* **Plain-text document sources**
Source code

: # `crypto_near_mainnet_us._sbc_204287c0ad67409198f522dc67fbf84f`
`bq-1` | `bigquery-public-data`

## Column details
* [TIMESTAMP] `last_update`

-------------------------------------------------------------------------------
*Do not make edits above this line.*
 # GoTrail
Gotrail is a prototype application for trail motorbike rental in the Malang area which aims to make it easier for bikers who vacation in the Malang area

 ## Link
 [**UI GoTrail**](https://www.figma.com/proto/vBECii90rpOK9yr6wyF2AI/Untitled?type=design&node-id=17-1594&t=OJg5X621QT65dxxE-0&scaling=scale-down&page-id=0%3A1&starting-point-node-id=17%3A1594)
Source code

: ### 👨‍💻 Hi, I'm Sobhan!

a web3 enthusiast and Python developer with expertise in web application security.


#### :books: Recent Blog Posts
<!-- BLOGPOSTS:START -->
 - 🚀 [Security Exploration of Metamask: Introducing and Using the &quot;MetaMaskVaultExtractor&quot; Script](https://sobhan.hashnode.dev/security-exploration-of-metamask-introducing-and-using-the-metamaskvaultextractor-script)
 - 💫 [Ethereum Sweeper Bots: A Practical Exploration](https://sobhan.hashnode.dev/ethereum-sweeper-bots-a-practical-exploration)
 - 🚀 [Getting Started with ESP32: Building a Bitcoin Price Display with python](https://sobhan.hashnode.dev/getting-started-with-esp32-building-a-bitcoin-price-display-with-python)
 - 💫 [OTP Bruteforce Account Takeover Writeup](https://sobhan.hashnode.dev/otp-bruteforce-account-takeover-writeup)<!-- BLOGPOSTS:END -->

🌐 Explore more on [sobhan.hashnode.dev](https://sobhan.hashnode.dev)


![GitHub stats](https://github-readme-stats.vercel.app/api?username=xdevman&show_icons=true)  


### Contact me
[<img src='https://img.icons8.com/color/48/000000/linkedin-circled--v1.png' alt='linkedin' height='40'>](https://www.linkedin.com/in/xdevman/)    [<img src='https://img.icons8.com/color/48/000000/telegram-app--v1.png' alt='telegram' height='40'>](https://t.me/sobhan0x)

* **TASK GOAL**
When you answer, repeat every record exactly, omitting nothing.

* **RESULT FOR THIS TASK**
Source code

: # `crypto_near_mainnet_us._sbc_204287c0ad67409198f522dc67fbf84f`
`bq-1` | `bigquery-public-data`

## Column details
* [TIMESTAMP] `last_update`

-------------------------------------------------------------------------------
*Do not make edits above this line.*
 # GoTrail
Gotrail is a prototype application for trail motorbike rental in the Malang area which aims to make it easier for bikers who vacation in the Malang area

 ## Link
 [**UI GoTrail**](https://www.figma.com/proto/vBECii90rpOK9yr6wyF2AI/Untitled?type=design&node-id=17-1594&t=OJg5X621QT65dxxE-0&scaling=scale-down&page-id=0%3A1&starting-point-node-id=17%3A1594)
Source code

: ### 👨‍💻 Hi, I'm Sobhan!

a web3 enthusiast and Python developer with expertise in web application security.


#### :books: Recent Blog Posts
<!-- BLOGPOSTS:START -->
 - 🚀 [Security Exploration of Metamask: Introducing and Using the &quot;MetaMaskVaultExtractor&quot; Script](https://sobhan.hashnode.dev/security-exploration-of-metamask-introducing-and-using-the-metamaskvaultextractor-script)
 - 💫 [Ethereum Sweeper Bots: A Practical Exploration](https://sobhan.hashnode.dev/ethereum-sweeper-bots-a-practical-exploration)
 - 🚀 [Getting Started with ESP32: Building a Bitcoin Price Display with python](https://sobhan.hashnode.dev/getting-started-with-esp32-building-a-bitcoin-price-display-with-python)
 - 💫 [OTP Bruteforce Account Takeover Writeup](https://sobhan.hashnode.dev/otp-bruteforce-account-takeover-writeup)<!-- BLOGPOSTS:END -->

🌐 Explore more on [sobhan.hashnode.dev](https://sobhan.hashnode.dev)


![GitHub stats](https://github-readme-stats.vercel.app/api?username=xdevman&show_icons=true)  


### Contact me
[<img src='https://img.icons8.com/color/48/000000/linkedin-circled--v1.png' alt='linkedin' height='40'>](https://www.linkedin.com/in/xdevman/)    [<img src='https://img.icons8.com/color/48/000000/telegram-app--v1.png' alt='telegram' height='40'>](https://t.me/sobhan0x)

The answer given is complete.